Rclone - What is it?

Rclone is a command-line program that manages files in cloud storage. Rclone has powerful cloud equivalents to the Unix commands rsync, cp, mv, mount, ls, du, tree, rm, and cat. Rclone's familiar syntax includes shell pipeline support and --dry-run protection. It is used at the command line, in scripts or via its API.

https://rclone.org

Installation

On Mac OS

brew install rclone

On Linux

curl -O https://downloads.rclone.org/rclone-current-linux-amd64.zip
unzip rclone-current-linux-amd64.zip
cd rclone-*-linux-amd64
cp rclone* ~/.local/bin

Make sure ~/.local/bin is in your $PATH env constant.

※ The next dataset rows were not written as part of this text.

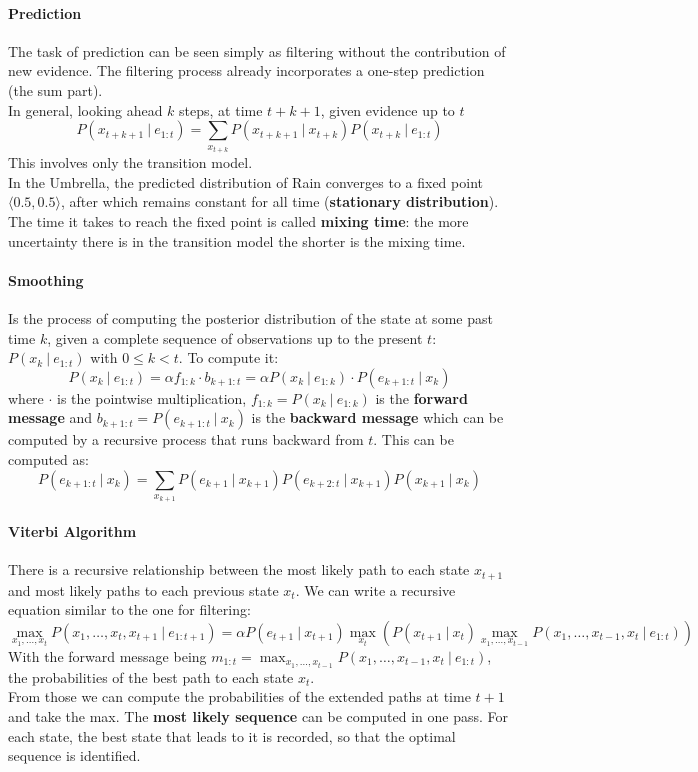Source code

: \documentclass[10pt]{report}
\begin{document}
\paragraph{Prediction} The task of prediction can be seen simply as filtering without the contribution of new evidence. The filtering process already incorporates a one-step prediction (the sum part).\\
In general, looking ahead $k$ steps, at time $t+k+1$, given evidence up to $t$ $$P(x_{t+k+1}\:|\:e_{1:t})=\sum_{x_{t+k}} P(x_{t+k+1}\:|\:x_{t+k})P(x_{t+k}\:|\:e_{1:t})$$
This involves only the transition model.\\
In the Umbrella, the predicted distribution of Rain converges to a fixed point $\langle 0.5,0.5\rangle$, after which remains constant for all time (\textbf{stationary distribution}). The time it takes to reach the fixed point is called \textbf{mixing time}: the more uncertainty there is in the transition model the shorter is the mixing time.
\paragraph{Smoothing} Is the process of computing the posterior distribution of the state at some past time $k$, given a complete sequence of observations up to the present $t$: $P(x_k\:|\:e_{1:t})$ with $0\leq k< t$. To compute it:
$$P(x_k\:|\:e_{1:t}) = \alpha f_{1:k}\cdot b_{k+1:t} = \alpha  P(x_k\:|\:e_{1:k}) \cdot P(e_{k+1:t}\:|\:x_k)$$ where $\cdot$ is the pointwise multiplication, $f_{1:k} = P(x_k\:|\:e_{1:k})$ is the \textbf{forward message} and $b_{k+1:t} = P(e_{k+1:t}\:|\:x_k)$ is the \textbf{backward message} which can be computed by a recursive process that runs backward from $t$. This can be computed as: $$P(e_{k+1:t}\:|\:x_k) = \sum_{x_{k+1}} P(e_{k+1}\:|\:x_{k+1})P(e_{k+2:t}\:|\:x_{k+1})P(x_{k+1}\:|\:x_k)$$
\paragraph{Viterbi Algorithm}
There is a recursive relationship between the most likely path to each state $x_{t+1}$ and most likely paths to each previous state $x_t$. We can write a recursive equation similar to the one for filtering: $$\max_{x_1,\ldots,x_t} P(x_1,\ldots,x_t,x_{t+1}\:|\:e_{1:t+1}) = \alpha P(e_{t+1}\:|\:x_{t+1})\max_{x_t}(P(x_{t+1}\:|\:x_t) \max_{x_1,\ldots,x_{t-1}} P(x_1,\ldots,x_{t-1},x_t\:|\:e_{1:t}))$$
With the forward message being $m_{1:t} = \max_{x_1,\ldots,x_{t-1}} P(x_1,\ldots,x_{t-1},x_t\:|\:e_{1:t})$, the probabilities of the best path to each state $x_t$.\\From those we can compute the probabilities of the extended paths at time $t+1$ and take the max. The \textbf{most likely sequence} can be computed in one pass. For each state, the best state that leads to it is recorded, so that the optimal sequence is identified.
\end{document}
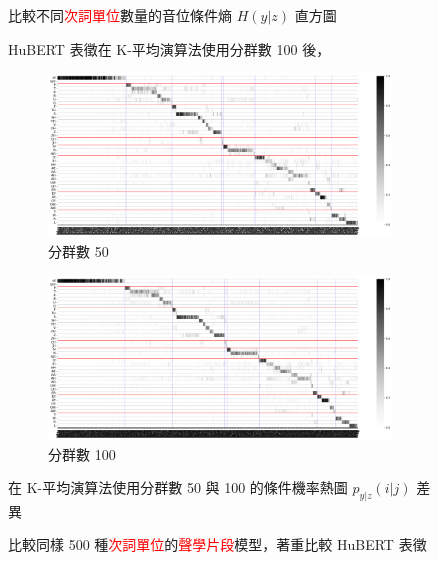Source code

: {\begin{figure}
            \caption{HuBERT 表徵在 K-平均演算法使用分群數 100 後，}
            比較不同\textcolor{red}{次詞單位}數量的音位條件熵 $H(y|z)$ 直方圖
            \label{fig:hub-u100-hist-comparisons}
        \end{figure}
    }

    {
        \begin{figure}
             \centering
             \begin{subfigure}{\textwidth}
                 \centering
                 \includegraphics[width=1\linewidth]{figures/ch4figs/hub-u050-ap0500-givenunit-byphn.png}
                 \caption{分群數 50}
                 \label{subfig:hub-u050-ap0500-givenunit-byphn--picked}
             \end{subfigure}
             \vfill
             \begin{subfigure}{\textwidth}
                 \centering
                 \includegraphics[width=1\linewidth]{figures/ch4figs/hub-u050-ap1000-givenunit-byphn.png}
                 \caption{分群數 100}
                 \label{subfig:hub-u100-ap0500-givenunit-byphn--picked}
             \end{subfigure}
             \caption{比較同樣 500 種\textcolor{red}{次詞單位}的\textcolor{red}{聲學片段}模型，著重比較 HuBERT 表徵}
             在 K-平均演算法使用分群數 50 與 100 的條件機率熱圖 $p_{y|z}(i|j)$ 差異
             \label{fig:check-ap0500}
        \end{figure}
    }

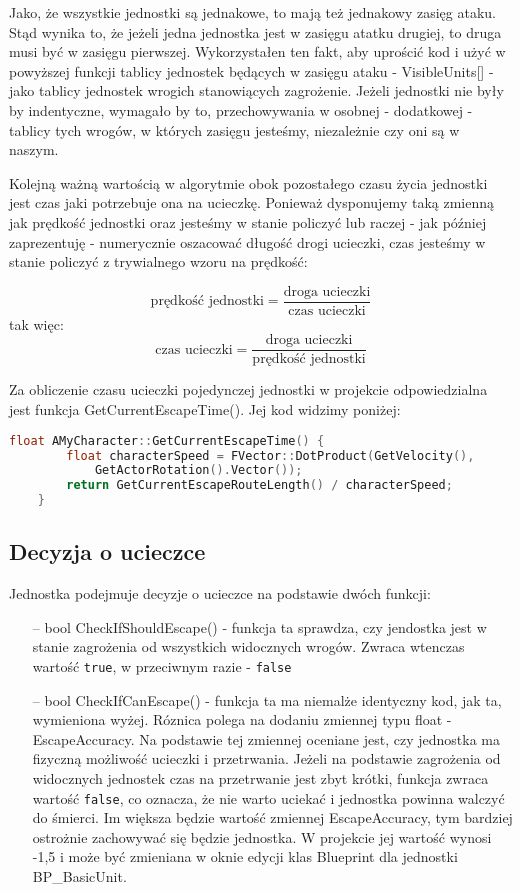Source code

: \documentclass[12pt]{report}
\begin{document}
Jako, że wszystkie jednostki są jednakowe, to mają też jednakowy zasięg ataku. Stąd wynika to, że jeżeli jedna jednostka jest w zasięgu atatku drugiej, to druga musi być w zasięgu pierwszej. Wykorzystałen ten fakt, aby uprościć kod i użyć w powyższej funkcji tablicy jednostek będących w zasięgu ataku - VisibleUnits[] - jako tablicy jednostek wrogich stanowiących zagrożenie. Jeżeli jednostki nie były by indentyczne, wymagało by to, przechowywania w osobnej - dodatkowej - tablicy tych wrogów, w których zasięgu jesteśmy, niezależnie czy oni są w naszym.

Kolejną ważną wartością w algorytmie obok pozostałego czasu życia jednostki jest czas jaki potrzebuje ona na ucieczkę. Ponieważ dysponujemy taką zmienną jak prędkość jednostki oraz jesteśmy w stanie policzyć lub raczej - jak później zaprezentuję - numerycznie oszacować długość drogi ucieczki, czas jesteśmy w stanie policzyć z trywialnego wzoru na prędkość:

\[ \text{prędkość jednostki} =  \dfrac{\text{droga ucieczki}}{\text{czas ucieczki}}  \]
tak więc:
\[ {\text{czas ucieczki}} =  \dfrac{\text{droga ucieczki}}{\text{prędkość jednostki}}  \]


Za obliczenie czasu ucieczki pojedynczej jednostki w projekcie odpowiedzialna jest funkcja GetCurrentEscapeTime(). Jej kod widzimy poniżej: 

\begin{lstlisting}[language=C++, backgroundcolor=\color{black!5}, basicstyle=\footnotesize, caption=Funkcja GetCurrentEscapeTime w klasie \texttt{AMyCharacter.cpp}.]
	float AMyCharacter::GetCurrentEscapeTime() {
		float characterSpeed = FVector::DotProduct(GetVelocity(), 
		    GetActorRotation().Vector());
		return GetCurrentEscapeRouteLength() / characterSpeed;
	}
\end{lstlisting}

\subsection{Decyzja o ucieczce}

Jednostka podejmuje decyzje o ucieczce na podstawie dwóch funkcji: 
\begin{itemize}
\item[--] bool CheckIfShouldEscape() - funkcja ta sprawdza, czy jendostka jest w stanie zagrożenia od wszystkich widocznych wrogów. Zwraca wtenczas wartość \texttt{true}, w przeciwnym razie - \texttt{false}
\item[--] bool CheckIfCanEscape() - funkcja ta ma niemalże identyczny kod, jak ta, wymieniona wyżej. Róznica polega na dodaniu zmiennej typu float - EscapeAccuracy. Na podstawie tej zmiennej oceniane jest, czy jednostka ma fizyczną możliwość ucieczki i przetrwania. Jeżeli na podstawie zagrożenia od widocznych jednostek czas na przetrwanie jest zbyt krótki, funkcja zwraca wartość \texttt{false}, co oznacza, że nie warto uciekać i jednostka powinna walczyć do śmierci. Im większa będzie wartość zmiennej EscapeAccuracy, tym bardziej ostrożnie zachowywać się będzie jednostka. W projekcie jej wartość wynosi -1,5 i może być zmieniana w oknie edycji klas Blueprint dla jednostki BP\_BasicUnit.
\end{itemize}
\end{document}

Configuration - example for Betzy HPC

touch ~/.config/rclone/rclone.conf

Add content:

[betzy]
type = sftp
host = betzy.sigma2.no
known_hosts_file = ~/.ssh/known_hosts
key_file = ~/.ssh/id_sigma2
md5sum_command = md5sum
sha1sum_command = sha1sum
port = 12
shell_type = unix

Command

rclone copy
rclone move

More elaborate example

Moving (i.e., copying data from the HPC system, checking correctness, removing on HPC system) files with selected extension and age

rclone -P move --include "*.{snap,idl,aux}" betzy:/cluster/work/sim sim_local

Above command will move (i.e., equivalent of unix mv command + checks sum) all files with extensions: *.snap,*.idl,*.aux leaving behind everything else (e.g., file with extension *.scr).

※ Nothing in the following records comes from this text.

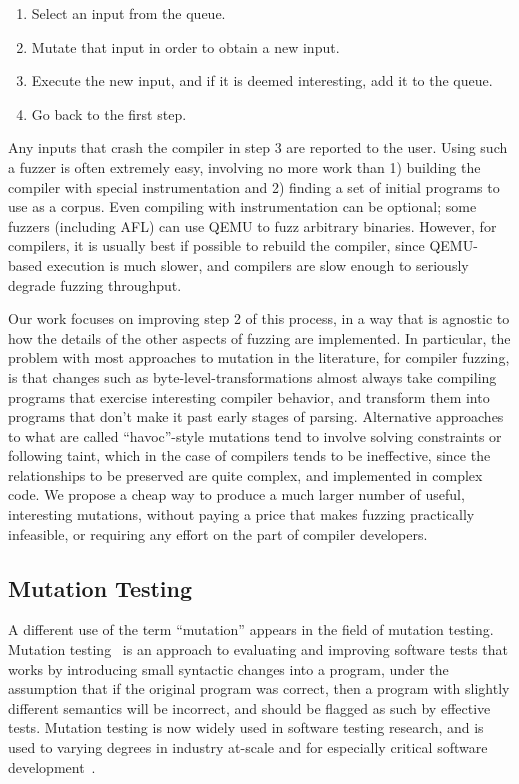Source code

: \begin{enumerate}
\item Select an input from the queue.
\item Mutate that input in order to obtain a new input.
\item Execute the new input, and if it is deemed interesting, add it to the queue.
\item Go back to the first step.
\end{enumerate}

Any inputs that crash the compiler in step 3 are reported to the user.  Using such a fuzzer is often extremely easy, involving no more work than 1) building the compiler with special instrumentation and 2) finding a set of initial programs to use as a corpus.  Even compiling with instrumentation can be optional; some fuzzers (including AFL) can use QEMU to fuzz arbitrary binaries.  However, for compilers, it is usually best if possible to rebuild the compiler, since QEMU-based execution is much slower, and compilers are slow enough to seriously degrade fuzzing throughput.


Our work focuses on improving step 2 of this process, in a way that is agnostic to how the details of the other aspects of fuzzing are implemented.  In particular, the problem with most approaches to mutation in the literature, for compiler fuzzing, is that changes such as byte-level-transformations almost always take compiling programs that exercise interesting compiler behavior, and transform them into programs that don't make it past early stages of parsing.  Alternative approaches to what are called ``havoc''-style mutations tend to involve solving constraints or following taint, which in the case of compilers tends to be ineffective, since the relationships to be preserved are quite complex, and implemented in complex code.  We propose a cheap way to produce a much larger number of useful, interesting mutations, without paying a price that makes fuzzing practically infeasible, or requiring any effort on the part of compiler developers.

\subsection{Mutation Testing}

A different use of the term ``mutation'' appears in the field of mutation testing.  Mutation testing~\cite{MutationSurvey,budd1979mutation,demillo1978hints} is an approach to evaluating and improving software tests that works by introducing small syntactic changes into a program, under the assumption that if the original program was correct, then a program with slightly different semantics will be incorrect, and should be flagged as such by effective tests.  Mutation testing is now widely used in software testing research, and is used to varying degrees in industry at-scale and for especially critical software development~\cite{mutKernel,mutGoogle,mutFacebook}.

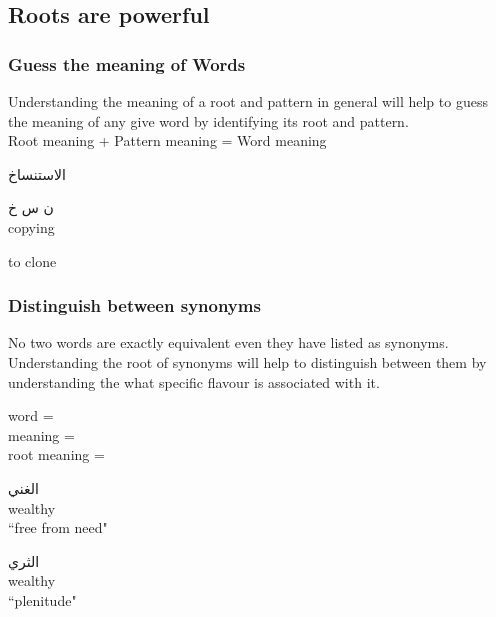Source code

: \subsection{Roots are powerful}


\subsubsection{Guess the meaning of Words}
Understanding the meaning of a root and pattern in general will help to guess the meaning of any give word by identifying its root and pattern.\\


Root meaning + Pattern meaning = Word meaning \\

\begin{minipage}{.33\textwidth}
	\textarabic{الاستنساخ}
\end{minipage}
\begin{minipage}{.33\textwidth}
	\textarabic{ن س خ} \\ copying
\end{minipage}
\begin{minipage}{.33\textwidth}
	to clone
\end{minipage}

\subsubsection{Distinguish between synonyms}
No two words are exactly equivalent even they have listed as synonyms.
Understanding the root of synonyms will help to distinguish between them by understanding the what specific flavour is associated with it. \\ 

\begin{minipage}{.33\textwidth}
	word = \\ meaning = \\ root meaning =
\end{minipage}
\begin{minipage}{.33\textwidth}
	\textarabic{الغني} \\ wealthy \\ ``free from need"
\end{minipage}
\begin{minipage}{.33\textwidth}
	\textarabic{الثري} \\ wealthy \\ ``plenitude"
\end{minipage}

You can also add sub command --min-age 1h to make sure that files which are at least 1h old are moved. This can be useful if you are intend to restart your simulation from full snapshot not from *.scr file.

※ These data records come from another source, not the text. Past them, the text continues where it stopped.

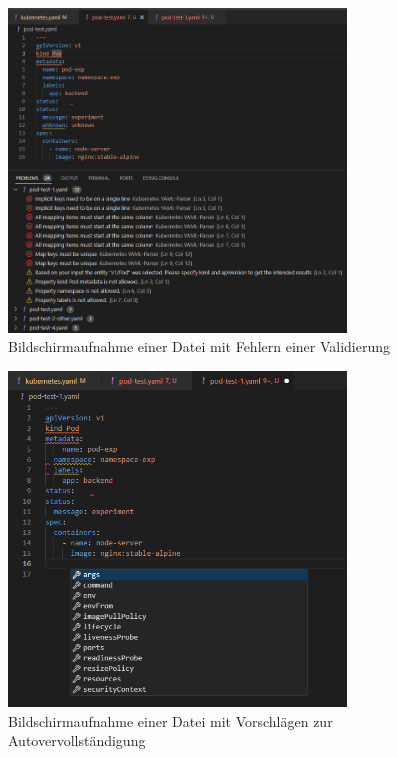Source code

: \begin{figure}[htp] %
  \centering
  \includegraphics[width=0.8\textwidth]{images/screenshot-validation.png} %
  \caption{Bildschirmaufnahme einer Datei mit Fehlern einer Validierung}
  \label{fig:screenshot-validation}
\end{figure}

\begin{figure}[H] %
  \centering
  \includegraphics[width=0.8\textwidth]{images/screenshot-completion.png} %
  \caption{Bildschirmaufnahme einer Datei mit Vorschlägen zur Autovervollständigung}
  \label{fig:screenshot-completion}
\end{figure}




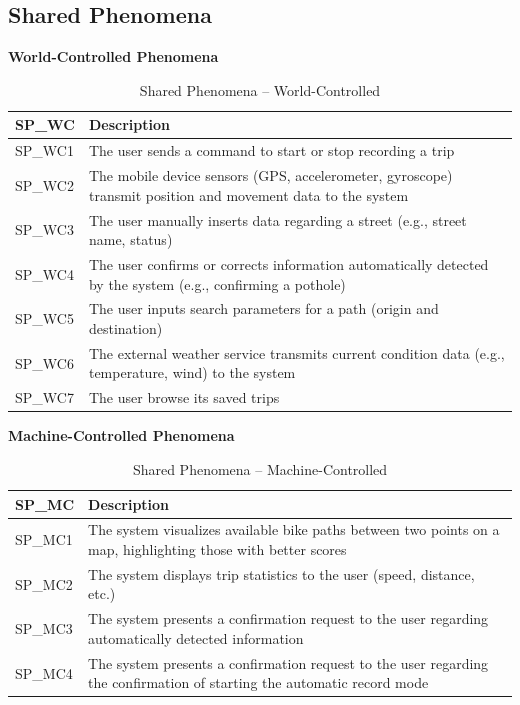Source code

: \subsection{Shared Phenomena}
\textbf{World-Controlled Phenomena}
\begin{table}[H]
\centering
\begin{tabularx}{\linewidth}{|l|X|}
\hline
\textbf{SP\_WC} & \textbf{Description} \\ \hline
SP\_WC1 & The user sends a command to start or stop recording a trip \\ \hline
SP\_WC2 & The mobile device sensors (GPS, accelerometer, gyroscope) transmit position and movement data to the system \\ \hline
SP\_WC3 & The user manually inserts data regarding a street (e.g., street name, status) \\ \hline
SP\_WC4 & The user confirms or corrects information automatically detected by the system (e.g., confirming a pothole) \\ \hline
SP\_WC5 & The user inputs search parameters for a path (origin and destination) \\ \hline
SP\_WC6 & The external weather service transmits current condition data (e.g., temperature, wind) to the system \\ \hline
SP\_WC7 & The user browse its saved trips \\ \hline
\end{tabularx}
\caption{Shared Phenomena -- World-Controlled}
\label{tab:shared-sp-wc}
\end{table}


\textbf{Machine-Controlled Phenomena}
\begin{table}[H]
\centering
\begin{tabularx}{\linewidth}{|l|X|}
\hline
\textbf{SP\_MC} & \textbf{Description} \\ \hline
SP\_MC1 & The system visualizes available bike paths between two points on a map, highlighting those with better scores \\ \hline
SP\_MC2 & The system displays trip statistics to the user (speed, distance, etc.) \\ \hline
SP\_MC3 & The system presents a confirmation request to the user regarding automatically detected information \\ \hline
SP\_MC4 & The system presents a confirmation request to the user regarding the confirmation of starting the automatic record mode\\ \hline

\end{tabularx}
\caption{Shared Phenomena -- Machine-Controlled}
\label{tab:shared-sp-mc}
\end{table}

Using crontab to get data from HPC periodically

Crontab is a utility in Linux and Unix systems that allows users to schedule and automate the execution of scripts or commands on a regular basis. Crontab uses a simple configuration file to specify the commands to run and when to run them.

To use crontab, you need to create a crontab file and add the commands you want to run at specified intervals. Here is an example of how to do this:

Open a terminal window and type crontab -e to edit the crontab file. (best to do it on your workstation).

In the crontab file, add a line that specifies the command to run and the schedule at which to run it. The syntax for this is:

* * * * * command-to-run

The five asterisks represent the minute, hour, day of the month, month, and day of the week. You can use numeric values or keywords like /5 to specify intervals. For example, /5 * * * * would run the command every 5 minutes.

Save and exit the crontab file. Crontab will automatically take care of running the command at specified intervals.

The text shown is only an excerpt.